LARRY MCDONALD: Yes.
NIALL FERGUSON: So I suppose I started off thinking, hm, I could maybe have an edge in this history game if I emphasize financial history. So I did a lot of my early work on obscure stuff like the 19th century bond market and how World War I functioned in financial terms. I wrote a history of the Rothschild family and banks, a massive two-volume history. By the time I wrote The Ascent of Money, my goal was to try to give financial history a larger audience. It was also a 6-part PBS series.

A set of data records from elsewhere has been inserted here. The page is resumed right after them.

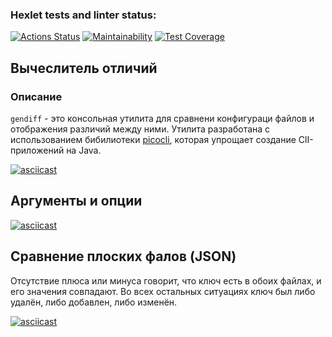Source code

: ### Hexlet tests and linter status:
[![Actions Status](https://github.com/alexey4050/java-project-71/actions/workflows/hexlet-check.yml/badge.svg)](https://github.com/alexey4050/java-project-71/actions)
[![Maintainability](https://api.codeclimate.com/v1/badges/58d59808062cbdbd47cb/maintainability)](https://codeclimate.com/github/alexey4050/java-project-71/maintainability)
[![Test Coverage](https://api.codeclimate.com/v1/badges/58d59808062cbdbd47cb/test_coverage)](https://codeclimate.com/github/alexey4050/java-project-71/test_coverage)

## Вычеслитель отличий
### Описание
`gendiff` - это консольная утилита для сравнени конфигураци файлов и отображения различий между ними. Утилита разработана с использованием бибилиотеки [picocli](https://picocli.info/),  которая упрощает создание ClI-приложений на Java.


[![asciicast](https://asciinema.org/a/sNmToSVr26iGAYzk28SnlI2N7.svg)](https://asciinema.org/a/sNmToSVr26iGAYzk28SnlI2N7)

## Аргументы и опции

[![asciicast](https://asciinema.org/a/dhKPqe6TRTZ54jNtEVP2yR5Mi.svg)](https://asciinema.org/a/dhKPqe6TRTZ54jNtEVP2yR5Mi)

## Сравнение плоских фалов (JSON)

Отсутствие плюса или минуса говорит, что ключ есть в обоих файлах, и его значения совпадают. Во всех остальных ситуациях ключ был либо удалён, либо добавлен, либо изменён.

[![asciicast](https://asciinema.org/a/WBW29efDjDFYHBVdAYKylNMxJ.svg)](https://asciinema.org/a/WBW29efDjDFYHBVdAYKylNMxJ)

And the goal I had was very simple, to explain the financial system to people and the financial crisis by showing them where it all came from. Because I think if you try and explain the financial system with some kind of flow chart or, even worse, a mathematical model, most people are just baffled. But if you tell them the story of why we have banks, why money is mostly bank money, or why there is a bond market, what the stock market is and where it came from, then it all starts becoming more intelligible.
So I greatly believe in financial education. I think a chronic problem we have in the United States, and indeed in most countries, is financial illiteracy. The Ascent of Money was designed to make the whole financial system seem more intelligible by just telling its story.
JUSTINE UNDERHILL: Niall Ferguson has developed a unique view of history and markets. For Ferguson, that became a successful career as one of the market's premier financial historians. For Real Vision, I'm Justine Underhill.